14 de outubro foi dia de discurso para o Presidente francês, exatamente quatro meses após a sua última intervenção. Macron apareceu em direto na televisão para dar a conhecer a nova fase do estado de emergência. Adotou uma postura séria. A hora é grave. Apelou à solidariedade e insistiu que, sem união, não é possível vencer o vírus. Entre as várias ações apresentadas destacam-se:
- Teletrabalho duas a três vezes por semana (caso seja possível);
- Reuniões privadas limitadas a seis pessoas (em espaços públicos ou privados);
- Aumento do número de testes e resultados mais rápidos;
- A aplicação numérica ‘Tous Anti Covid’ substitui a desastrosa ‘StopCovid;
- O uso de máscara é fortemente recomendado ‘a toda a hora e em todo o lado’, inclusive na esfera privada (algo que já acontece de maneira quase generalizada).

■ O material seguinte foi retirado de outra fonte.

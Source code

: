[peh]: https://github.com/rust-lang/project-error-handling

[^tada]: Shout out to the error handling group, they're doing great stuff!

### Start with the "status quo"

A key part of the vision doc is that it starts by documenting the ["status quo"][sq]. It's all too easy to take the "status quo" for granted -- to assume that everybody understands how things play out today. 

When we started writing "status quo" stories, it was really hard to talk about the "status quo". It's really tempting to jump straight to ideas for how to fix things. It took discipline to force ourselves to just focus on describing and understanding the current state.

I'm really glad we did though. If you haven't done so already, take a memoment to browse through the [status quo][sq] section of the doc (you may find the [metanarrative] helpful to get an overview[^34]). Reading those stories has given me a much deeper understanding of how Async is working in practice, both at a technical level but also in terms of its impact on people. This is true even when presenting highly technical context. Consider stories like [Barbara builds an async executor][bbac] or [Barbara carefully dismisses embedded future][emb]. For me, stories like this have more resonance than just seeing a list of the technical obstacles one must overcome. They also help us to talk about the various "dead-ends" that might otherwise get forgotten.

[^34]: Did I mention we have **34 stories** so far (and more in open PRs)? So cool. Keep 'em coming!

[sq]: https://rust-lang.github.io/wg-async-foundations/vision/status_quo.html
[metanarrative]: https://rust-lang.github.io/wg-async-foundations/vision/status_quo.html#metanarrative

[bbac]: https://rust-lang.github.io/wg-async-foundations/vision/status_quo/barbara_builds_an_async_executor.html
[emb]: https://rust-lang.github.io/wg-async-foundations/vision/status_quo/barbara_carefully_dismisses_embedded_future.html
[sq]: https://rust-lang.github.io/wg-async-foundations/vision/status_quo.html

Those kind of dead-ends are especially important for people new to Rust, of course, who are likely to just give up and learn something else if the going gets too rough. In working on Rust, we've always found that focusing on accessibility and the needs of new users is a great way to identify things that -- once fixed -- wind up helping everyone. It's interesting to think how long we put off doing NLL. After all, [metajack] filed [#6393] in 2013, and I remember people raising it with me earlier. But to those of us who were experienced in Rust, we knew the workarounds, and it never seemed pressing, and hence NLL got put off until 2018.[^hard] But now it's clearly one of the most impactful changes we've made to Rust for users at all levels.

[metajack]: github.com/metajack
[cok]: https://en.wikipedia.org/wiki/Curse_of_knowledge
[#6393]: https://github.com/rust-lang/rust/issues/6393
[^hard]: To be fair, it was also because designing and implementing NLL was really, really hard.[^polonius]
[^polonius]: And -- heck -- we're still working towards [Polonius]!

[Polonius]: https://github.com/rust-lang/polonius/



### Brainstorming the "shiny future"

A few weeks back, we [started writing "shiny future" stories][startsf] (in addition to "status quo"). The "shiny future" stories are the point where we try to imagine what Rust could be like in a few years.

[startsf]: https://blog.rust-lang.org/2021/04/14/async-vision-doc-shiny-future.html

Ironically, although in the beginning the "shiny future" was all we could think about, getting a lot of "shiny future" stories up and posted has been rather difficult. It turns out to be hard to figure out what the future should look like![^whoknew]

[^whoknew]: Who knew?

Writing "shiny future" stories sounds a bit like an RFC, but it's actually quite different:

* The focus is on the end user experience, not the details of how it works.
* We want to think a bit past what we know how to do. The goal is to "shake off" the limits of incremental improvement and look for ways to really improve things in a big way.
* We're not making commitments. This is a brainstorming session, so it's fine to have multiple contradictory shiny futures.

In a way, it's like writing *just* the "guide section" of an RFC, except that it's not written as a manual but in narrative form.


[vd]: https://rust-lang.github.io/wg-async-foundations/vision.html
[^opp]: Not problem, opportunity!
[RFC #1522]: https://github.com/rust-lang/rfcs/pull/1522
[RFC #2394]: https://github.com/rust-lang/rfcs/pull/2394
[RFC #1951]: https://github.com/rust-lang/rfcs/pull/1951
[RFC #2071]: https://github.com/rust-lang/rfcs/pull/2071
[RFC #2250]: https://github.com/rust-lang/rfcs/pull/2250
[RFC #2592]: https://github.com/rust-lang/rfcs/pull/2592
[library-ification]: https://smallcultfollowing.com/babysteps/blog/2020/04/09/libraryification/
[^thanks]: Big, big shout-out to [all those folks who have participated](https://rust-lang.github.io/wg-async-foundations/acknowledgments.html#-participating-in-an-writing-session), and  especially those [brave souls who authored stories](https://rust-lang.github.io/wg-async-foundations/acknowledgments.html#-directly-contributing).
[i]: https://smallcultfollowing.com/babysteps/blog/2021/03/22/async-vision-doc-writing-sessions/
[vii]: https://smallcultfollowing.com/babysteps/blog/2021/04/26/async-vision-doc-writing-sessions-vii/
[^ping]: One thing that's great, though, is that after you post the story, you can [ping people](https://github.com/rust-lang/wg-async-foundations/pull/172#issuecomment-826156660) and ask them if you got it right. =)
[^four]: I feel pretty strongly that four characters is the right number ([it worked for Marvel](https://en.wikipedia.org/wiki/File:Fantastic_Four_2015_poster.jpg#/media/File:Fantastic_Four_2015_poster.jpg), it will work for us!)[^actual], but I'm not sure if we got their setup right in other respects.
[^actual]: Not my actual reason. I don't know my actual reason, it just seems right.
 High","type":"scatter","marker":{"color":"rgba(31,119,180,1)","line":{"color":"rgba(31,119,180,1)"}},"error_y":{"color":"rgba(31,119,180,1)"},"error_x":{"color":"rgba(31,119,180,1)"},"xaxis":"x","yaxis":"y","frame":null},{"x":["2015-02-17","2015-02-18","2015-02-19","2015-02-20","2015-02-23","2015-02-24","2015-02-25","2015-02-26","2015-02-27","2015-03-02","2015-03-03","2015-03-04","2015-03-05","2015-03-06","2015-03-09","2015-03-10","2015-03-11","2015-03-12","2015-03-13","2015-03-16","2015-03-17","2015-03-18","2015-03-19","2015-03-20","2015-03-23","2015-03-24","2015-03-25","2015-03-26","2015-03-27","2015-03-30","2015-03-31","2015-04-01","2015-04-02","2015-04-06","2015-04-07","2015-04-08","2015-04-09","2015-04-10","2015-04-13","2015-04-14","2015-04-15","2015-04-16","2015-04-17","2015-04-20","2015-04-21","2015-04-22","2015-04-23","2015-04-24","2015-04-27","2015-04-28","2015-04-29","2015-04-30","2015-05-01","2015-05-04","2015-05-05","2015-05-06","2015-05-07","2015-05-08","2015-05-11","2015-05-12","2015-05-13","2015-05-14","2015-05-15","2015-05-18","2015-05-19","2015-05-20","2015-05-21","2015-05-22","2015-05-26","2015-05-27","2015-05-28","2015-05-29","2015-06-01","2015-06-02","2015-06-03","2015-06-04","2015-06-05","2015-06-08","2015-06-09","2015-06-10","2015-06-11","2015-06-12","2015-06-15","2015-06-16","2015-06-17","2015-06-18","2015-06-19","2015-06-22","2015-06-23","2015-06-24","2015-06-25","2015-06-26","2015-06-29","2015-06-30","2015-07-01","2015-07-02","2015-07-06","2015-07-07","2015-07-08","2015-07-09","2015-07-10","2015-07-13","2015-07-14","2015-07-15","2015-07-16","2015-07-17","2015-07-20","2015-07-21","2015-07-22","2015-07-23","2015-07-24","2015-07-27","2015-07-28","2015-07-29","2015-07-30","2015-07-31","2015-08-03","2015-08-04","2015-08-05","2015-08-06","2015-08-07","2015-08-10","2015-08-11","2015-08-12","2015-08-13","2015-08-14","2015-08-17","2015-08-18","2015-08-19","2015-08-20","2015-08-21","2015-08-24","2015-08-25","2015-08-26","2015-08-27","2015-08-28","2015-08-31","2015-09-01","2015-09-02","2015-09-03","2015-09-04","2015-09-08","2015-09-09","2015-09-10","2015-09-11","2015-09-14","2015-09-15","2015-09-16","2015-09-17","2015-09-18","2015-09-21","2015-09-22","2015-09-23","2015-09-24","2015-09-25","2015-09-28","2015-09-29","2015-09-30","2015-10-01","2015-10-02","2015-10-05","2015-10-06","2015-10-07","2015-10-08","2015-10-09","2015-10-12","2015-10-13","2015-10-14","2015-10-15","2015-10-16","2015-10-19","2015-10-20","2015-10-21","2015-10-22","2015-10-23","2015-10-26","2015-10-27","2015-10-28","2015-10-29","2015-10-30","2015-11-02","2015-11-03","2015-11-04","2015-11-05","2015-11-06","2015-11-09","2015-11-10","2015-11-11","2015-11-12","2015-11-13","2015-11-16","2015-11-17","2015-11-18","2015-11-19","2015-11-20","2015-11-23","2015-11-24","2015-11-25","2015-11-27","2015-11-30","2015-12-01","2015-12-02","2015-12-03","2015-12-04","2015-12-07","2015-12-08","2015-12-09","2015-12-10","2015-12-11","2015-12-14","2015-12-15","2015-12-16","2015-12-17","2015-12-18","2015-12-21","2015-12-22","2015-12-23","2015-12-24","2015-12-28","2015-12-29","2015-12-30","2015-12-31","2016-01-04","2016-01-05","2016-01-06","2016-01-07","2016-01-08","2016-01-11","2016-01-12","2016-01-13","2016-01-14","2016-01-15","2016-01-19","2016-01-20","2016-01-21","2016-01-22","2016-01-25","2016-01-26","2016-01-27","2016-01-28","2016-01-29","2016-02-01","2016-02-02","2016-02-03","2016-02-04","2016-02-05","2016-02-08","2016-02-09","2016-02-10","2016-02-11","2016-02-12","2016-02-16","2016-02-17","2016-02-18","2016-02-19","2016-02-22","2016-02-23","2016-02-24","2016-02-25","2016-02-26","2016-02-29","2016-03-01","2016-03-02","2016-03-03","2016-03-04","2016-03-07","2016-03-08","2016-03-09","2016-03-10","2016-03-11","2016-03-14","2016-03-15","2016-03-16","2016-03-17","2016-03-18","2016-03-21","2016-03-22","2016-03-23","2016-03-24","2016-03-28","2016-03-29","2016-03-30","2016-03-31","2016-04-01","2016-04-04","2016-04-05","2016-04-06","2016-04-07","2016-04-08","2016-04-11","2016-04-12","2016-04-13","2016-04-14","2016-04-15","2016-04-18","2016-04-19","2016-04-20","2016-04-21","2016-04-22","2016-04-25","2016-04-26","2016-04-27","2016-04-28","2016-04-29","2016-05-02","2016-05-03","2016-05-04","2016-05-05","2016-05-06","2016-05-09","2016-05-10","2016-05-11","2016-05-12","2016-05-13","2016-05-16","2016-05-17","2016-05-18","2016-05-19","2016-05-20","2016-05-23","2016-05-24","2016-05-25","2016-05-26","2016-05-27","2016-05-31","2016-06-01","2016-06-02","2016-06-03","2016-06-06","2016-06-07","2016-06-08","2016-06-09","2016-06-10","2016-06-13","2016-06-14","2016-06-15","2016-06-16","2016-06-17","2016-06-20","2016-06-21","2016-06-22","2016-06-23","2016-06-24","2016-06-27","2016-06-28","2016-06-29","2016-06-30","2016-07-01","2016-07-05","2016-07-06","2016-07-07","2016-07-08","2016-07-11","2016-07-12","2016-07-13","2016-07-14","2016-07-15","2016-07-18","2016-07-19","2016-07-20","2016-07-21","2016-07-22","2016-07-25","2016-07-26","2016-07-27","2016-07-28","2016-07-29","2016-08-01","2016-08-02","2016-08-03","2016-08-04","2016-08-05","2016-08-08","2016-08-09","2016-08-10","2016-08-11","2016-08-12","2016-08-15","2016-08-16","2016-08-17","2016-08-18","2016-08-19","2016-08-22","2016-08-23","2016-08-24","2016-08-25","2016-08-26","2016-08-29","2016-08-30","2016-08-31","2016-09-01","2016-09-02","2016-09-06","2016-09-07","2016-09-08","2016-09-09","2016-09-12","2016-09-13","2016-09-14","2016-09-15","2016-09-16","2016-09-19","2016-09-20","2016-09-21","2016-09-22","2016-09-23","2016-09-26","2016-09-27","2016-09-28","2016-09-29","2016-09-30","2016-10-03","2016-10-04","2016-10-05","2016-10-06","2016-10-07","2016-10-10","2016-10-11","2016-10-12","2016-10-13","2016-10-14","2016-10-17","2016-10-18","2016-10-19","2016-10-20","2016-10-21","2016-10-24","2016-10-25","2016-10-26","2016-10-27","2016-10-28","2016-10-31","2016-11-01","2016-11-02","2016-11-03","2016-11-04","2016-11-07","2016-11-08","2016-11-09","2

Os franceses são insubordinados e não digeriram de ânimo leve alguns sacrifícios exigidos por Macron. As duas semanas de férias escolares vão ter um sabor agridoce. São muitos os que aproveitam esta interrupção para visitar familiares, mas a impossibilidade de circular entre as zonas vermelhas obriga-nos a permanecer na região onde vivemos. Não me posso queixar, a Bretanha tem muito para oferecer.
Mas se há uma medida que gerou polémica foi, sem dúvida, o recolher obrigatório das 21h00 às 06h00 na região de île-de-France (onde se situa Paris) e nas metrópoles de Grenoble, Aix-Marseille, Lille, Toulouse, Montpellier, Rouen, Lyon e Saint-Étienne. Todos os que não cumprirem sujeitam-se a uma multa de 135 euros.
Os gauleses consideram esta obrigação um atentado às liberdades individual e coletiva. Algo semelhante não ocorria desde a Segunda Guerra Mundial quando a população tinha que respeitar o ‘couvre-feu’ por razões de segurança. Era uma questão de vida ou de morte. Nem sempre os fins justificam os meios. Esta decisão ainda vai fazer correr muita tinta. Ficamos à espera das cenas do próximo episódio. Até lá, muitos ficam em casa.